110 reviews3 followers
December 2, 2022
4.5 stars. A really great collection with a fascinating introduction. The only reason I'm docking half a star is because I really think this suffered from not having the texts of the original poems opposite the translations.
Profile Image for Kyri Freeman.
699 reviews8 followers
February 25, 2024
I wish this had been a side by side edition to help understand the poetry better, and I'm curious what people more skilled in the language think of the translations. Sometimes the language seemed to be trying too hard to be modern, and didn't convey much sense of poetry.
This entire review has been hidden because of spoilers.
Profile Image for Mark.
Author 2 books12 followers
March 30, 2024
In terms of the translation, notes and introduction, this is an excellent book. If it's historical interest that has brought you to these poems then this is an illuminating book. The poetry itself I found difficult to enjoy. There's a lot of blood and battles, and much repetition. The 'Legendary Poems' were by far my favourites.
Profile Image for LeAnna.
201 reviews5 followers
September 29, 2024
This was rather underwhelming. It is mainly a translation issue; the language seemed to waver between the poetic and the juvenile. Approaching it from a literary, rather than scholarly, angle is perhaps not the best approach for this collection of medieval writing.
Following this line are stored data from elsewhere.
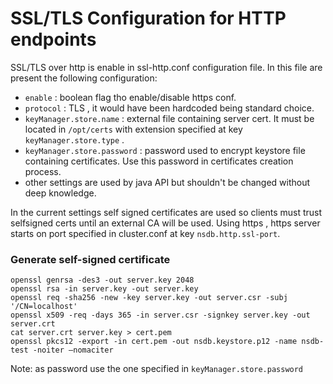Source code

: # SSL/TLS Configuration for HTTP endpoints

SSL/TLS over http is enable in ssl-http.conf configuration file.
In this file are present the following configuration:
- ` enable ` : boolean flag tho enable/disable https conf.
- ` protocol ` : TLS , it would have been hardcoded being standard choice.
- `keyManager.store.name` : external file containing server cert. It must be located in `/opt/certs` with extension specified at key `keyManager.store.type` .
- `keyManager.store.password` : password used to encrypt keystore file containing certificates. Use this password in certificates creation process.
- other settings are used by java API but shouldn't be changed without deep knowledge.

In the current settings self signed certificates are used so clients must trust selfsigned certs until an external CA will be used.
Using https , https server starts on port specified in cluster.conf at key `nsdb.http.ssl-port`.

### Generate self-signed certificate
```
openssl genrsa -des3 -out server.key 2048
openssl rsa -in server.key -out server.key
openssl req -sha256 -new -key server.key -out server.csr -subj '/CN=localhost'
openssl x509 -req -days 365 -in server.csr -signkey server.key -out server.crt
cat server.crt server.key > cert.pem
openssl pkcs12 -export -in cert.pem -out nsdb.keystore.p12 -name nsdb-test -noiter –nomaciter
```
Note: as password use the one specified in `keyManager.store.password`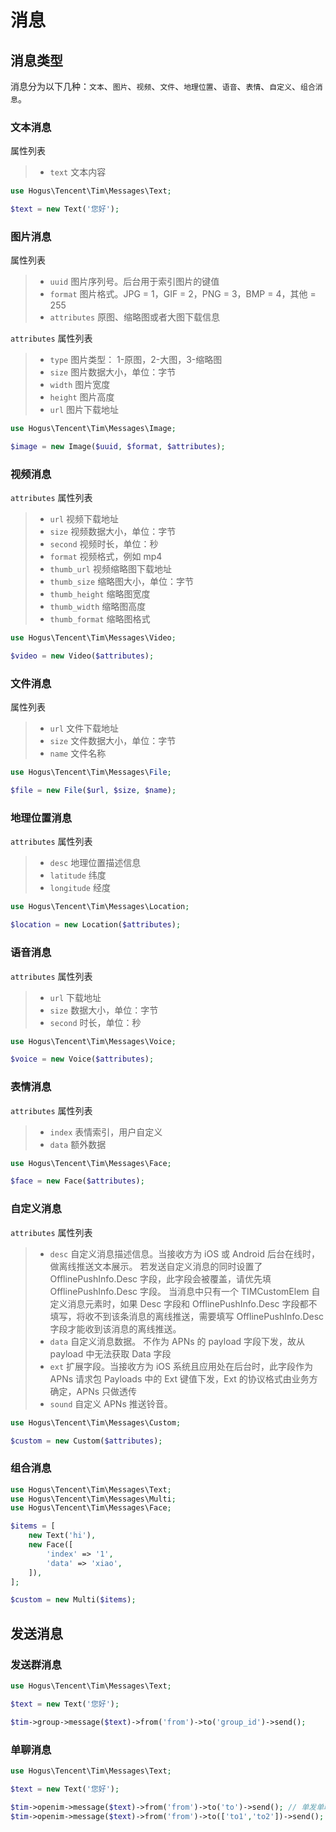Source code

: # 消息

## 消息类型

消息分为以下几种：`文本`、`图片`、`视频`、`文件`、`地理位置`、`语音`、`表情`、`自定义`、`组合消息`。

### 文本消息

属性列表

> - `text` 文本内容

```php
use Hogus\Tencent\Tim\Messages\Text;

$text = new Text('您好');
```

### 图片消息

属性列表

> - `uuid` 图片序列号。后台用于索引图片的键值
> - `format` 图片格式。JPG = 1，GIF = 2，PNG = 3，BMP = 4，其他 = 255
> - `attributes` 原图、缩略图或者大图下载信息

`attributes` 属性列表
> - `type` 图片类型： 1-原图，2-大图，3-缩略图
> - `size` 图片数据大小，单位：字节
> - `width` 图片宽度
> - `height` 图片高度
> - `url` 图片下载地址


```php
use Hogus\Tencent\Tim\Messages\Image;

$image = new Image($uuid, $format, $attributes);
```

### 视频消息

`attributes` 属性列表

> - `url` 视频下载地址
> - `size` 视频数据大小，单位：字节
> - `second` 视频时长，单位：秒
> - `format` 视频格式，例如 mp4
> - `thumb_url` 视频缩略图下载地址
> - `thumb_size` 缩略图大小，单位：字节
> - `thumb_height` 缩略图宽度
> - `thumb_width` 缩略图高度
> - `thumb_format` 缩略图格式

```php
use Hogus\Tencent\Tim\Messages\Video;

$video = new Video($attributes);
```

### 文件消息

属性列表
> - `url` 文件下载地址
> - `size` 文件数据大小，单位：字节
> - `name` 文件名称

```php
use Hogus\Tencent\Tim\Messages\File;

$file = new File($url, $size, $name);
```
### 地理位置消息

`attributes` 属性列表
> - `desc` 地理位置描述信息
> - `latitude` 纬度
> - `longitude` 经度

```php
use Hogus\Tencent\Tim\Messages\Location;

$location = new Location($attributes);
```

### 语音消息

`attributes` 属性列表

> - `url` 下载地址
> - `size` 数据大小，单位：字节
> - `second` 时长，单位：秒

```php
use Hogus\Tencent\Tim\Messages\Voice;

$voice = new Voice($attributes);
```

### 表情消息

`attributes` 属性列表

> - `index` 表情索引，用户自定义
> - `data` 额外数据

```php
use Hogus\Tencent\Tim\Messages\Face;

$face = new Face($attributes);

```
### 自定义消息

`attributes` 属性列表

> - `desc` 自定义消息描述信息。当接收方为 iOS 或 Android 后台在线时，做离线推送文本展示。
    若发送自定义消息的同时设置了 OfflinePushInfo.Desc 字段，此字段会被覆盖，请优先填 OfflinePushInfo.Desc 字段。
    当消息中只有一个 TIMCustomElem 自定义消息元素时，如果 Desc 字段和 OfflinePushInfo.Desc 字段都不填写，将收不到该条消息的离线推送，需要填写 OfflinePushInfo.Desc 字段才能收到该消息的离线推送。
> - `data` 自定义消息数据。 不作为 APNs 的 payload 字段下发，故从 payload 中无法获取 Data 字段
> - `ext` 扩展字段。当接收方为 iOS 系统且应用处在后台时，此字段作为 APNs 请求包 Payloads 中的 Ext 键值下发，Ext 的协议格式由业务方确定，APNs 只做透传
> - `sound` 自定义 APNs 推送铃音。

```php
use Hogus\Tencent\Tim\Messages\Custom;

$custom = new Custom($attributes);
```

### 组合消息

```php
use Hogus\Tencent\Tim\Messages\Text;
use Hogus\Tencent\Tim\Messages\Multi;
use Hogus\Tencent\Tim\Messages\Face;

$items = [
    new Text('hi'),
    new Face([
        'index' => '1',
        'data' => 'xiao',
    ]),
];

$custom = new Multi($items);
```

## 发送消息

### 发送群消息
```php
use Hogus\Tencent\Tim\Messages\Text;

$text = new Text('您好');

$tim->group->message($text)->from('from')->to('group_id')->send();

```

### 单聊消息
```php
use Hogus\Tencent\Tim\Messages\Text;

$text = new Text('您好');

$tim->openim->message($text)->from('from')->to('to')->send(); // 单发单聊
$tim->openim->message($text)->from('from')->to(['to1','to2'])->send(); // 批量发单聊

```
Profile Image for David M. M..
Author 14 books5 followers
February 25, 2025
You probably can guess why a book ascribed to an immortal, shapeshifting bard would appeal to me. This is wonderfully enigmatic, and I deeply enjoyed it. I would like to one day own a copy of this on paper.
Profile Image for Val.
39 reviews1 follower
March 17, 2025
With the able translation work of Lewis and Williams, the poems of this collection are made accessible for the modern Anglophone reader. I'm glad to be able to add this to my shelf of works about Medieval Wales.
53 reviews
March 10, 2021
Wonderful book of poetry

I am researching for a novel and find books like this sit in my mind and stir the pot. So tasty.
7 reviews17 followers
February 13, 2022
Amazing, with introductions based of Haykock I think. Very nice as introduction to reading Taliesin poems!